Chapter 3: Levels of Analysis

The discussion in chapter 1 of how to study international politics introduced levels of analysis as an analytical concept. The issue is where to focus our study of world politics. Is it most fruitful to study the nature of the world (system-level analysis), to study how countries make foreign policy (state-level analysis), or to study people as individuals or as a species (individual-level analysis)? The best answer is to understand all three levels. The preceding chapter began our survey of system-level analysis through a brief survey of the evolution of the current world system. This chapter will continue examining system-level analysis by discussing it as a theory and then focus on state-level analysis, followed by individual-level analysis.

Chapter 4: Nationalism: The Traditional Orientation

Aliens fascinate us. Not the aliens that immigration officials worry about, but the ones that come from other planets. Whether it is the comical others in 3rd Rock From the Sun or the aggressive aliens in the sci-fi thriller Independence Day, our entertainment media are filled with "others." These others can do more than amuse or scare us; they can tell us something. For instance, take the collection of pod racers in Star Wars: Episode 1. They looked and acted rather odd (and nasty, at least to Anakin Skywalker), but in their own home worlds, they probably were very normal.

Even though we viewed them as unusual, it is quite possible that they viewed the humanoids around them as odd, ugly, and peculiar in behavior. And maybe the humanoids of all races and colors looked pretty much the same to the various pod racers, who might have found it difficult to tell humanoids apart, even though we human beings often focus more on our differences than on the similarities that exist throughout our human society.

The point of this analogy is to get us thinking about our world, how different from and how similar to one another we humans are, and how we categorize ourselves. What we will see is that we do not have an image of ourselves as humans. Rather, we divide up ethnically into Chinese, Irish, Poles, and a host of other "we-groups." Despite our manifest human similiarities, we usually identify and organize ourselves politically around some "we-group" subdivision of humanity. If you think about it, you see yourself politically as a citizen of the United States, or some other country. You might even be willing to fight and die for your country. Would you do the same for your hometown? Or Earth?

Nationalism is the country-level focus that makes most people feel patriotic about their country, but not their hometown or their planet. This identification is our traditional political orientation.
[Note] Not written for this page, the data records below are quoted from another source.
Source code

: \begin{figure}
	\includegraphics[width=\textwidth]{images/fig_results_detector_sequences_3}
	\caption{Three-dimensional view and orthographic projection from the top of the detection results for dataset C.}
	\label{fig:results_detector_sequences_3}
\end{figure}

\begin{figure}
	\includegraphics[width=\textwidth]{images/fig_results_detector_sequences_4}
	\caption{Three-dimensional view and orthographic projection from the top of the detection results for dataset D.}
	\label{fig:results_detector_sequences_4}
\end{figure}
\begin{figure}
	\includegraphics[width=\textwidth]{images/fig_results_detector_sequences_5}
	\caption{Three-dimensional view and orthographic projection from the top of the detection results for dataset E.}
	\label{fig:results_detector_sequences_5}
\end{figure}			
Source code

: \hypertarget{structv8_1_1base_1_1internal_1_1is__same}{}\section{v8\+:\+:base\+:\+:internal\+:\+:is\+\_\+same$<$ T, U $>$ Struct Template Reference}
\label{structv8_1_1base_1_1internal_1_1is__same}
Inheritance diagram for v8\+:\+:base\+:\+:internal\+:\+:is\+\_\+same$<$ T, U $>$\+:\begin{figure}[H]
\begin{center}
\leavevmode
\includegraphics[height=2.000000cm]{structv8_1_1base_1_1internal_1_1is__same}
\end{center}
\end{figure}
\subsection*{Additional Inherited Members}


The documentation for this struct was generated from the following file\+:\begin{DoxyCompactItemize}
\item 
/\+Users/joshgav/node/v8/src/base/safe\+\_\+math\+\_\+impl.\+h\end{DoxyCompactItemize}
It has helped configure world politics for several centuries and will continue to shape people’s minds and affairs in the foreseeable future. Few would argue with the observation that "nationalism has been...the nineteenth and twentieth centuries' most powerful political idea" (Taras & Ganguly, 1998:xi). Despite its strength, however, nationalism today is not as unchallenged as it once was. Some even doubt whether it will or should continue and predict or advocate various transnational alternative orientations.

This juxtaposition of the traditional nationalist orientation and the alternative transnational orientation represents one of this book's main themes: that the world is at or is approaching a critical juncture where two roads diverge in the political wood. The two paths to the political future--traditional and alternative--were mapped out briefly in Chapter 1.

This chapter and those that follow will explore the two roads, usually by comparing them in successive chapters. This chapter, for example, takes up nationalism, the traditional way we identify ourselves politically. Then, in chapter 5, we will turn to alternative, transnationalist orientations.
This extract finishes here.